In his short story “The Trouble,” the American Catholic writer J. F. Powers (1917–1999) doesn’t observe the new First Commandment of Fiction. Rather, he weaves between black and white lanes. By imagining the particularities of a Catholic African-American family, he thereby makes tangible the universality of the faith. The story about separations of race reminds all readers of what Flannery O’Connor calls our “essential disfigurement.” At the same time, Powers eschews cheap platitudes about “unity” in order to dignify the particular sufferings of his fellow Catholics. 

“The Trouble” depicts an urban race riot. The young narrator, a black Catholic child, watches the riot from the window of his apartment with his sister. They long to “see some whites get killed for a change.” But then the narrator’s mama, caught up in the mobs on her way home from work, is carried inside. One of her bones “had poked through the flesh . . . all bloody like a sharp stick, and something terrible was wrong with her chest.” “Old Gramma” mutters French prayers (“re du Christ, priez pour nous, Secours des chrétiens, priez”). When they bring Mama in, a bespectacled black man cites a poem by Catholic convert and former Marxist Claude McKay. “If we must die let it not be like hogs hunted and penned in an inglorious spot,” he cries, rallying his race to organize and fight the thing to a finish. 

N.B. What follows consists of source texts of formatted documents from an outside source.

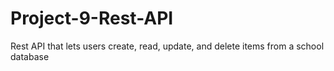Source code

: # Project-9-Rest-API
Rest API that lets users create, read, update, and delete items from a school database
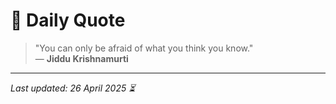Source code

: # 📜 Daily Quote

> "You can only be afraid of what you think you know."  
> — **Jiddu Krishnamurti**

---

_Last updated: 26 April 2025 ⏳_
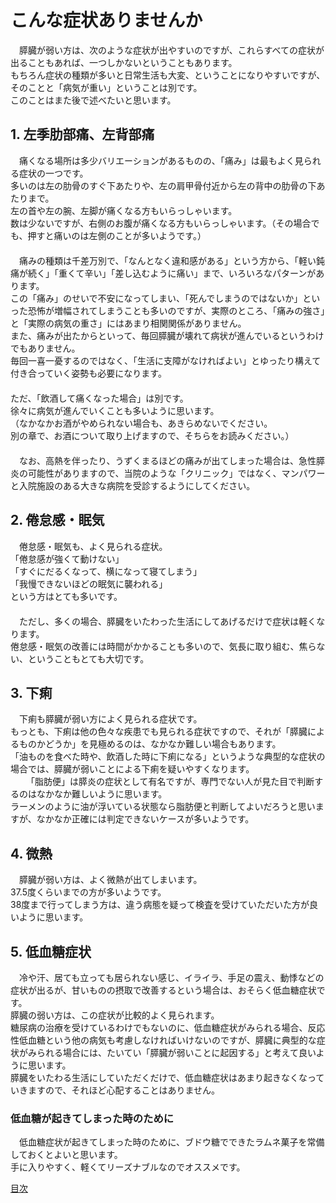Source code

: ﻿# こんな症状ありませんか

　膵臓が弱い方は、次のような症状が出やすいのですが、これらすべての症状が出ることもあれば、一つしかないということもあります。  
もちろん症状の種類が多いと日常生活も大変、ということになりやすいですが、そのことと「病気が重い」ということは別です。  
このことはまた後で述べたいと思います。  

## 1. 左季肋部痛、左背部痛

　痛くなる場所は多少バリエーションがあるものの、「痛み」は最もよく見られる症状の一つです。  
多いのは左の肋骨のすぐ下あたりや、左の肩甲骨付近から左の背中の肋骨の下あたりまで。  
左の首や左の腕、左脚が痛くなる方もいらっしゃいます。  
数は少ないですが、右側のお腹が痛くなる方もいらっしゃいます。（その場合でも、押すと痛いのは左側のことが多いようです。）  
　  
　痛みの種類は千差万別で、「なんとなく違和感がある」という方から、「軽い鈍痛が続く」「重くて辛い」「差し込むように痛い」まで、いろいろなパターンがあります。  
この「痛み」のせいで不安になってしまい、「死んでしまうのではないか」といった恐怖が増幅されてしまうことも多いのですが、実際のところ、「痛みの強さ」と「実際の病気の重さ」にはあまり相関関係がありません。  
また、痛みが出たからといって、毎回膵臓が壊れて病状が進んでいるというわけでもありません。  
毎回一喜一憂するのではなく、「生活に支障がなければよい」とゆったり構えて付き合っていく姿勢も必要になります。  
　  
ただ、「飲酒して痛くなった場合」は別です。  
徐々に病気が進んでいくことも多いように思います。  
（なかなかお酒がやめられない場合も、あきらめないでください。  
別の章で、お酒について取り上げますので、そちらをお読みください。）  
　  
　なお、高熱を伴ったり、うずくまるほどの痛みが出てしまった場合は、急性膵炎の可能性がありますので、当院のような「クリニック」ではなく、マンパワーと入院施設のある大きな病院を受診するようにしてください。  

## 2. 倦怠感・眠気

　倦怠感・眠気も、よく見られる症状。  
「倦怠感が強くて動けない」  
「すぐにだるくなって、横になって寝てしまう」  
「我慢できないほどの眠気に襲われる」  
という方はとても多いです。  
　  
　ただし、多くの場合、膵臓をいたわった生活にしてあげるだけで症状は軽くなります。  
倦怠感・眠気の改善には時間がかかることも多いので、気長に取り組む、焦らない、ということもとても大切です。  

## 3. 下痢

　下痢も膵臓が弱い方によく見られる症状です。  
もっとも、下痢は他の色々な疾患でも見られる症状ですので、それが「膵臓によるものかどうか」を見極めるのは、なかなか難しい場合もあります。  
「油ものを食べた時や、飲酒した時に下痢になる」というような典型的な症状の場合では、膵臓が弱いことによる下痢を疑いやすくなります。  
　
　「脂肪便」は膵炎の症状として有名ですが、専門でない人が見た目で判断するのはなかなか難しいように思います。  
ラーメンのように油が浮いている状態なら脂肪便と判断してよいだろうと思いますが、なかなか正確には判定できないケースが多いようです。  

## 4. 微熱

　膵臓が弱い方は、よく微熱が出てしまいます。  
37.5度くらいまでの方が多いようです。  
38度まで行ってしまう方は、違う病態を疑って検査を受けていただいた方が良いように思います。  

## 5. 低血糖症状

　冷や汗、居ても立っても居られない感じ、イライラ、手足の震え、動悸などの症状が出るが、甘いものの摂取で改善するという場合は、おそらく低血糖症状です。  
膵臓の弱い方は、この症状が比較的よく見られます。  
糖尿病の治療を受けているわけでもないのに、低血糖症状がみられる場合、反応性低血糖という他の病気も考慮しなければいけないのですが、膵臓に典型的な症状がみられる場合には、たいてい「膵臓が弱いことに起因する」と考えて良いように思います。  
膵臓をいたわる生活にしていただくだけで、低血糖症状はあまり起きなくなっていきますので、それほど心配することはありません。  

### 低血糖が起きてしまった時のために

　低血糖症状が起きてしまった時のために、ブドウ糖でできたラムネ菓子を常備しておくとよいと思います。  
手に入りやすく、軽くてリーズナブルなのでオススメです。  



[目次](README.md)
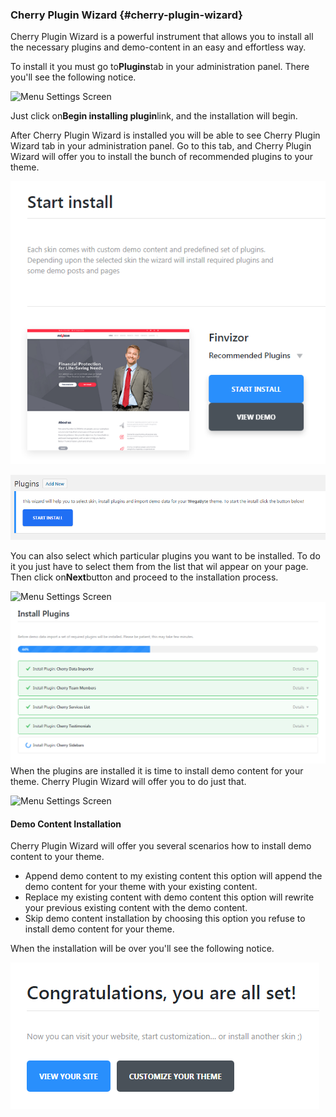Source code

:### Cherry Plugin Wizard {#cherry-plugin-wizard}

Cherry Plugin Wizard is a powerful instrument that allows you to install all the necessary plugins and demo-content in an easy and effortless way.

To install it you must go to**Plugins**tab in your administration panel. There you'll see the following notice.

![](http://documentation.zemez.io/wordpress/projects/finvizor/assets/images/tm-wizard3.png "Menu Settings Screen")

Just click on**Begin installing plugin**link, and the installation will begin.

After Cherry Plugin Wizard is installed you will be able to see Cherry Plugin Wizard tab in your administration panel. Go to this tab, and Cherry Plugin Wizard will offer you to install the bunch of recommended plugins to your theme.

![](/assets/poihgfimport.png)

![](/assets/hgfximport.png)

You can also select which particular plugins you want to be installed. To do it you just have to select them from the list that wil appear on your page. Then click on**Next**button and proceed to the installation process.

![](http://documentation.zemez.io/wordpress/projects/finvizor/assets/images/tm-wizard6.png "Menu Settings Screen")![](/assets/';ljvcimport.png)When the plugins are installed it is time to install demo content for your theme. Cherry Plugin Wizard will offer you to do just that.

![](http://documentation.zemez.io/wordpress/projects/finvizor/assets/images/tm-wizard8.png "Menu Settings Screen")

#### Demo Content Installation

Cherry Plugin Wizard will offer you several scenarios how to install demo content to your theme.

* Append demo content to my existing content
  this option will append the demo content for your theme with your existing content.
* Replace my existing content with demo content
  this option will rewrite your previous existing content with the demo content.
* Skip demo content installation
  by choosing this option you refuse to install demo content for your theme.

When the installation will be over you'll see the following notice.

![](/assets/;lkjhgfimport.png)

  


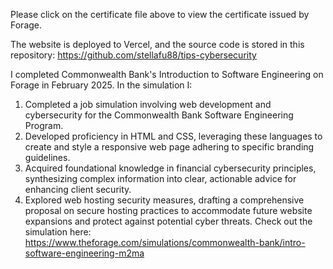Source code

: Please click on the certificate file above to view the certificate issued by Forage.

The website is deployed to Vercel, and the source code is stored in this repository: https://github.com/stellafu88/tips-cybersecurity

I completed Commonwealth Bank's Introduction to Software Engineering on Forage in February 2025. In the simulation I:
  1. Completed a job simulation involving web development and cybersecurity for the Commonwealth Bank Software Engineering Program.
  2. Developed proficiency in HTML and CSS, leveraging these languages to create and style a responsive web page adhering to specific branding guidelines.
  3. Acquired foundational knowledge in financial cybersecurity principles, synthesizing complex information into clear, actionable advice for enhancing client security.
  4. Explored web hosting security measures, drafting a comprehensive proposal on secure hosting practices to accommodate future website expansions and protect against potential cyber threats.
     Check out the simulation here: https://www.theforage.com/simulations/commonwealth-bank/intro-software-engineering-m2ma
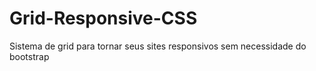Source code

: # Grid-Responsive-CSS
Sistema de grid para tornar seus sites responsivos sem necessidade do bootstrap
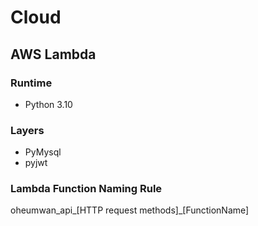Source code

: # Cloud

## AWS Lambda
### Runtime
- Python 3.10
### Layers
- PyMysql
- pyjwt

### Lambda Function Naming Rule
oheumwan_api_[HTTP request methods]_[FunctionName]
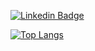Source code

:  [![Linkedin Badge](https://img.shields.io/badge/-RoshanKarki-blue?style=flat-square&logo=Linkedin&logoColor=white&link=https://www.linkedin.com/in/roshan-karki-32699973/)](https://www.linkedin.com/in/roshan-karki-32699973/)


[![Top Langs](https://github-readme-stats.vercel.app/api/top-langs/?username=rosnk&layout=compact)](https://github.com/anuraghazra/github-readme-stats)

<!--
**rosnk/rosnk** is a ✨ _special_ ✨ repository because its `README.md` (this file) appears on your GitHub profile.

Here are some ideas to get you started:

- 🔭 I’m currently working on ...
- 🌱 I’m currently learning ...
- 👯 I’m looking to collaborate on ...
- 🤔 I’m looking for help with ...
- 💬 Ask me about ...
- 📫 How to reach me: ...
- 😄 Pronouns: ...
- ⚡ Fun fact: ...
-->
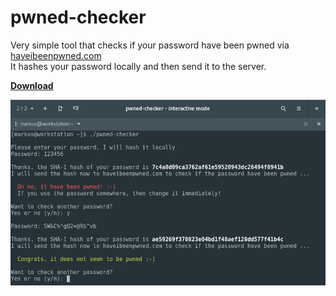 # pwned-checker
Very simple tool that checks if your password have been pwned via [haveibeenpwned.com](https://haveibeenpwned.com) <br>
It hashes your password locally and then send it to the server.

[**Download**](https://github.com/morphy2k/pwned-checker/releases)

![Screenshot](screenshot.png?raw=true "Interactive mode on Bash")
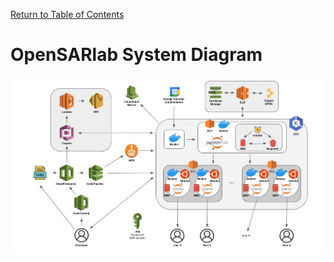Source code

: [Return to Table of Contents](../dev.md)

# OpenSARlab System Diagram 

![OpenSARlab system diagram June 2021](../assets/system_diagrams/OpenSARlab_system_diagram_June_2021.png)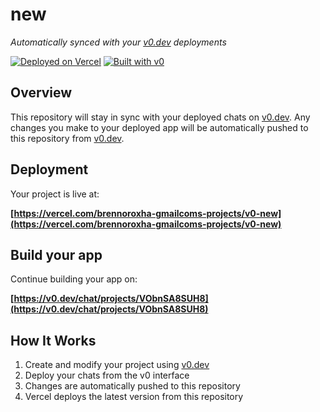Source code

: # new

*Automatically synced with your [v0.dev](https://v0.dev) deployments*

[![Deployed on Vercel](https://img.shields.io/badge/Deployed%20on-Vercel-black?style=for-the-badge&logo=vercel)](https://vercel.com/brennoroxha-gmailcoms-projects/v0-new)
[![Built with v0](https://img.shields.io/badge/Built%20with-v0.dev-black?style=for-the-badge)](https://v0.dev/chat/projects/VObnSA8SUH8)

## Overview

This repository will stay in sync with your deployed chats on [v0.dev](https://v0.dev).
Any changes you make to your deployed app will be automatically pushed to this repository from [v0.dev](https://v0.dev).

## Deployment

Your project is live at:

**[https://vercel.com/brennoroxha-gmailcoms-projects/v0-new](https://vercel.com/brennoroxha-gmailcoms-projects/v0-new)**

## Build your app

Continue building your app on:

**[https://v0.dev/chat/projects/VObnSA8SUH8](https://v0.dev/chat/projects/VObnSA8SUH8)**

## How It Works

1. Create and modify your project using [v0.dev](https://v0.dev)
2. Deploy your chats from the v0 interface
3. Changes are automatically pushed to this repository
4. Vercel deploys the latest version from this repository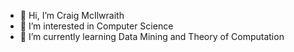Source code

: - 👋 Hi, I’m Craig McIlwraith
- 👀 I’m interested in Computer Science
- 🌱 I’m currently learning Data Mining and Theory of Computation

<!---
craigmc7/craigmc7 is a ✨ special ✨ repository because its `README.md` (this file) appears on your GitHub profile.
You can click the Preview link to take a look at your changes.
--->
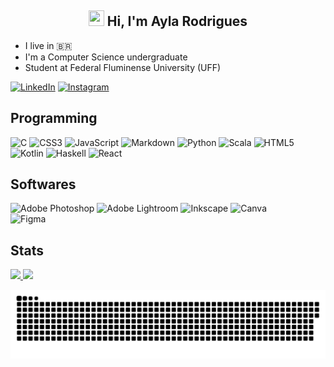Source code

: <h2 align="center"><img src ="https://img.icons8.com/?id=116827&size=2x&color=ffffff" height="25" width ="25"> Hi, I'm Ayla Rodrigues </h2> 
   
- I live in :brazil:
- I'm a Computer Science undergraduate
- Student at Federal Fluminense University (UFF) 

[![LinkedIn](https://img.shields.io/badge/LinkedIn-1A67A8?logo=linkedin&logoColor=white&style=for-the-badge)](https://www.linkedin.com/in/rodrigues-ayla/)
[![Instagram](https://img.shields.io/badge/Instagram-1A67A8?logo=instagram&logoColor=white&style=for-the-badge)](https://www.instagram.com/4yla_rodrigues/)

## Programming

![C](https://img.shields.io/badge/c-1A67A8.svg?style=flat&logo=c&logoColor=white) 
![CSS3](https://img.shields.io/badge/css3-1A67A8.svg?style=flat&logo=css3&logoColor=white) 
![JavaScript](https://img.shields.io/badge/javascript-1A67A8.svg?style=flat&logo=javascript&logoColor=white) 
![Markdown](https://img.shields.io/badge/markdown-1A67A8.svg?style=flat&logo=markdown&logoColor=white) 
![Python](https://img.shields.io/badge/python-1A67A8?style=flat&logo=python&logoColor=white) 
![Scala](https://img.shields.io/badge/scala-1A67A8.svg?style=flat&logo=scala&logoColor=white) 
![HTML5](https://img.shields.io/badge/html5-1A67A8.svg?style=flat&logo=html5&logoColor=white) 
![Kotlin](https://img.shields.io/badge/kotlin-1A67A8.svg?style=flat&&logo=kotlin&logoColor=white) 
![Haskell](https://img.shields.io/badge/Haskell-1A67A8?style=flat&logo=haskell&logoColor=white) 
![React](https://img.shields.io/badge/react-1A67A8.svg?style=flat&logo=react&logoColor=white) 

## Softwares

![Adobe Photoshop](https://img.shields.io/badge/adobephotoshop-1A67A8.svg?style=flat&logo=adobephotoshop&logoColor=white) 
![Adobe Lightroom](https://img.shields.io/badge/Adobe%20Lightroom-1A67A8.svg?style=flat&logo=Adobe%20Lightroom&logoColor=white) 
![Inkscape](https://img.shields.io/badge/Inkscape-1A67A8?style=flat&logo=inkscape&logoColor=white) 
![Canva](https://img.shields.io/badge/Canva-1A67A8.svg?style=flat&logo=Canva&logoColor=white) 	
![Figma](https://img.shields.io/badge/figma-1A67A8.svg?style=flat&logo=figma&logoColor=white)

## Stats

<a href="https://github.com/AylaRodrigues">
  <img height="150em" src="https://github-readme-stats.vercel.app/api?username=AylaRodrigues&show_icons=true&theme=monokai&include_all_commits=true&count_private=true&title_color=ffffff&text_color=ffffff&icon_color=ffffff&bg_color=1A67A8"/>
  <img height="150em" src="https://github-readme-stats.vercel.app/api/top-langs/?username=AylaRodrigues&layout=compact&langs_count=7&theme=monokai&title_color=ffffff&text_color=ffffff&icon_color=ffffff&bg_color=1A67A8"/>
</a>
 
![Snake animation](https://github.com/AylaRodrigues/AylaRodrigues/blob/output/github-contribution-grid-snake.svg)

As Mama lies dying, the narrator, still caught up in McKay’s call to “meet the common foe,” looks out the window and sees the sight they’ve all been waiting for—“a white man that was fixing himself to get nice and killed.” The young man, running with a bugle, is chased by “about a million coloreds.” But as the pale enemy comes closer, the narrator finds himself pulsing with prayers for the “fool white man with the bugle to get away.”

His “Old Gramma” ends up saving the bugler, sneaking him into their apartment. This gives the narrator  “a funny idea”:

I told myself the trouble is that somebody gets cheated or insulted or killed and everybody else tries to make it come out even by cheating and insulting and killing the cheaters and the insulters and killers. Only they never do. I did not think they ever would.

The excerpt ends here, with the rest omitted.